What you need to do – One line in the listing below contains "看完了渡边去疗养院看完直子回来". Repeat that line and each line after it exactly, ending with the last one.

-=-=-

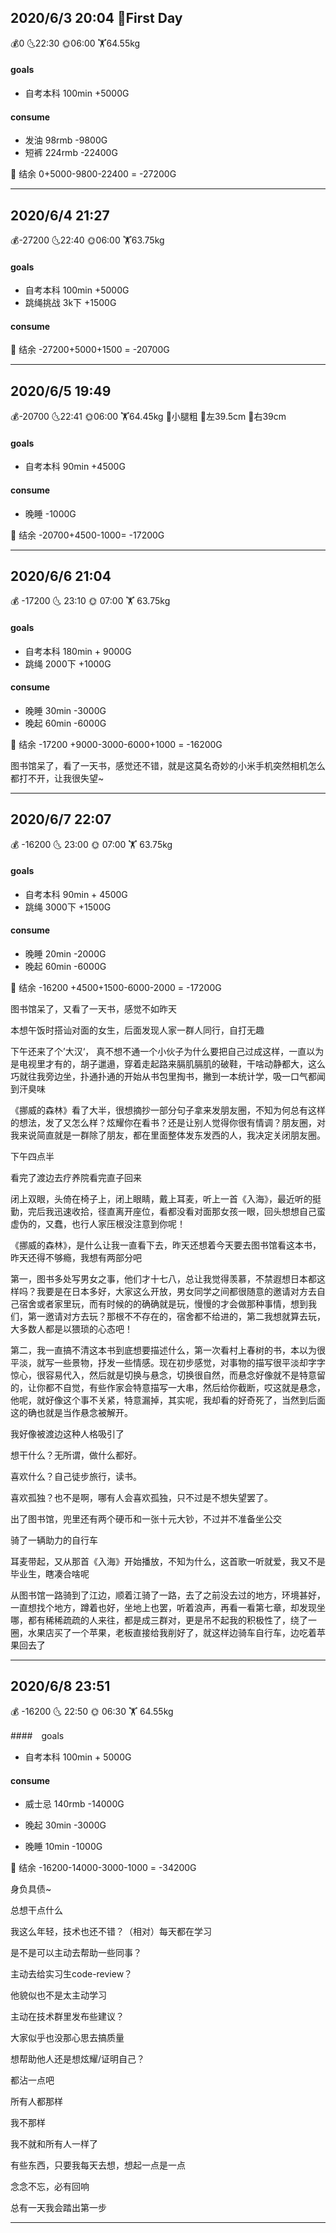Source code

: ## 2020/6/3 20:04  🚩First Day 

💰0        🌜22:30        🌞06:00        🏋64.55kg        



#### goals

- 自考本科 100min  +5000G



#### consume

- 发油 98rmb  -9800G
- 短裤 224rmb -22400G

💸 结余 0+5000-9800-22400 = -27200G

------

## 2020/6/4 21:27 

💰-27200        🌜22:40        🌞06:00        🏋63.75kg       



#### goals

- 自考本科 100min  +5000G
- 跳绳挑战 3k下  +1500G



#### consume



💸 结余 -27200+5000+1500 = -20700G

------





## 2020/6/5 19:49 

💰-20700       🌜22:41       🌞06:00        🏋64.45kg        🦵小腿粗  🍗左39.5cm  🍗右39cm



#### goals

- 自考本科 90min  +4500G



#### consume

- 晚睡 -1000G

💸 结余 -20700+4500-1000= -17200G

------





## 2020/6/6 21:04  

💰 -17200    🌜  23:10    🌞 07:00   🏋 63.75kg     



#### goals

- 自考本科 180min  + 9000G
- 跳绳 2000下 +1000G



#### consume

- 晚睡 30min   -3000G
- 晚起 60min   -6000G

💸 结余  -17200 +9000-3000-6000+1000 = -16200G


图书馆呆了，看了一天书，感觉还不错，就是这莫名奇妙的小米手机突然相机怎么都打不开，让我很失望~

------


## 2020/6/7 22:07  

💰 -16200    🌜  23:00    🌞 07:00   🏋 63.75kg     



#### goals

- 自考本科 90min  + 4500G
- 跳绳 3000下 +1500G



#### consume

- 晚睡 20min   -2000G
- 晚起 60min   -6000G

💸 结余  -16200 +4500+1500-6000-2000 = -17200G


图书馆呆了，又看了一天书，感觉不如昨天

本想午饭时搭讪对面的女生，后面发现人家一群人同行，自打无趣

下午还来了个’大汉‘， 真不想不通一个小伙子为什么要把自己过成这样，一直以为是电视里才有的，胡子邋遢，穿着走起路来膈肌膈肌的破鞋，干啥动静都大，这么巧就往我旁边坐，扑通扑通的开始从书包里掏书，撇到一本统计学，吸一口气都闻到汗臭味

《挪威的森林》看了大半，很想摘抄一部分句子拿来发朋友圈，不知为何总有这样的想法，发了又怎么样？炫耀你在看书？还是让别人觉得你很有情调？朋友圈，对我来说简直就是一群除了朋友，都在里面整体发东发西的人，我决定关闭朋友圈。

下午四点半

看完了渡边去疗养院看完直子回来

闭上双眼，头倚在椅子上，闭上眼睛，戴上耳麦，听上一首《入海》，最近听的挺勤，完后我迅速收拾，径直离开座位，看都没看对面那女孩一眼，回头想想自己蛮虚伪的，又蠢，也行人家压根没注意到你呢！

《挪威的森林》，是什么让我一直看下去，昨天还想着今天要去图书馆看这本书，昨天还得不够瘾，我想有两部分吧

第一，图书多处写男女之事，他们才十七八，总让我觉得羡慕，不禁遐想日本都这样吗？我要是在日本多好，大家这么开放，男女同学之间都很随意的邀请对方去自己宿舍或者家里玩，而有时候的的确确就是玩，慢慢的才会做那种事情，想到我们，第一邀请对方去玩？那根不不存在的，宿舍都不给进的，第二我想就算去玩，大多数人都是以猥琐的心态吧！

第二，我一直搞不清这本书到底想要描述什么，第一次看村上春树的书，本以为很平淡，就写一些景物，抒发一些情感。现在初步感觉，对事物的描写很平淡却字字惊心，很容易代入，然后就是切换与悬念，切换很自然，而悬念好像就不是特意留的，让你都不自觉，有些作家会特意描写一大串，然后给你截断，哎这就是悬念，他呢，就好像这个事不关紧，特意漏掉，其实呢，我却看的好奇死了，当然到后面这的确也就是当作悬念被解开。

我好像被渡边这种人格吸引了

想干什么？无所谓，做什么都好。

喜欢什么？自己徒步旅行，读书。

喜欢孤独？也不是啊，哪有人会喜欢孤独，只不过是不想失望罢了。

出了图书馆，兜里还有两个硬币和一张十元大钞，不过并不准备坐公交

骑了一辆助力的自行车

耳麦带起，又从那首《入海》开始播放，不知为什么，这首歌一听就爱，我又不是毕业生，瞎凑合啥呢

从图书馆一路骑到了江边，顺着江骑了一路，去了之前没去过的地方，环境甚好，一直想找个地方，蹲着也好，坐地上也罢，听着浪声，再看一看第七章，却发现坐哪，都有稀稀疏疏的人来往，都是成三群对，更是吊不起我的积极性了，绕了一圈，水果店买了一个苹果，老板直接给我削好了，就这样边骑车自行车，边吃着苹果回去了

------





## 2020/6/8 23:51

💰 -16200    🌜  22:50    🌞 06:30   🏋 64.55kg        



####　goals

- 自考本科 100min  + 5000G



#### consume

- 威士忌 140rmb  -14000G

- 晚起 30min -3000G

- 晚睡 10min -1000G

  

💸 结余 -16200-14000-3000-1000 = -34200G



身负具债~

总想干点什么

我这么年轻，技术也还不错？（相对）每天都在学习

是不是可以主动去帮助一些同事？

主动去给实习生code-review？

他貌似也不是太主动学习

主动在技术群里发布些建议？

大家似乎也没那心思去搞质量

想帮助他人还是想炫耀/证明自己？

都沾一点吧

所有人都那样

我不那样

我不就和所有人一样了

有些东西，只要我每天去想，想起一点是一点

念念不忘，必有回响

总有一天我会踏出第一步

------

-=-=-

Response below –
看完了渡边去疗养院看完直子回来

闭上双眼，头倚在椅子上，闭上眼睛，戴上耳麦，听上一首《入海》，最近听的挺勤，完后我迅速收拾，径直离开座位，看都没看对面那女孩一眼，回头想想自己蛮虚伪的，又蠢，也行人家压根没注意到你呢！

《挪威的森林》，是什么让我一直看下去，昨天还想着今天要去图书馆看这本书，昨天还得不够瘾，我想有两部分吧

第一，图书多处写男女之事，他们才十七八，总让我觉得羡慕，不禁遐想日本都这样吗？我要是在日本多好，大家这么开放，男女同学之间都很随意的邀请对方去自己宿舍或者家里玩，而有时候的的确确就是玩，慢慢的才会做那种事情，想到我们，第一邀请对方去玩？那根不不存在的，宿舍都不给进的，第二我想就算去玩，大多数人都是以猥琐的心态吧！

第二，我一直搞不清这本书到底想要描述什么，第一次看村上春树的书，本以为很平淡，就写一些景物，抒发一些情感。现在初步感觉，对事物的描写很平淡却字字惊心，很容易代入，然后就是切换与悬念，切换很自然，而悬念好像就不是特意留的，让你都不自觉，有些作家会特意描写一大串，然后给你截断，哎这就是悬念，他呢，就好像这个事不关紧，特意漏掉，其实呢，我却看的好奇死了，当然到后面这的确也就是当作悬念被解开。

我好像被渡边这种人格吸引了

想干什么？无所谓，做什么都好。

喜欢什么？自己徒步旅行，读书。

喜欢孤独？也不是啊，哪有人会喜欢孤独，只不过是不想失望罢了。

出了图书馆，兜里还有两个硬币和一张十元大钞，不过并不准备坐公交

骑了一辆助力的自行车

耳麦带起，又从那首《入海》开始播放，不知为什么，这首歌一听就爱，我又不是毕业生，瞎凑合啥呢

从图书馆一路骑到了江边，顺着江骑了一路，去了之前没去过的地方，环境甚好，一直想找个地方，蹲着也好，坐地上也罢，听着浪声，再看一看第七章，却发现坐哪，都有稀稀疏疏的人来往，都是成三群对，更是吊不起我的积极性了，绕了一圈，水果店买了一个苹果，老板直接给我削好了，就这样边骑车自行车，边吃着苹果回去了

------





## 2020/6/8 23:51

💰 -16200    🌜  22:50    🌞 06:30   🏋 64.55kg        



####　goals

- 自考本科 100min  + 5000G



#### consume

- 威士忌 140rmb  -14000G

- 晚起 30min -3000G

- 晚睡 10min -1000G

  

💸 结余 -16200-14000-3000-1000 = -34200G



身负具债~

总想干点什么

我这么年轻，技术也还不错？（相对）每天都在学习

是不是可以主动去帮助一些同事？

主动去给实习生code-review？

他貌似也不是太主动学习

主动在技术群里发布些建议？

大家似乎也没那心思去搞质量

想帮助他人还是想炫耀/证明自己？

都沾一点吧

所有人都那样

我不那样

我不就和所有人一样了

有些东西，只要我每天去想，想起一点是一点

念念不忘，必有回响

总有一天我会踏出第一步

------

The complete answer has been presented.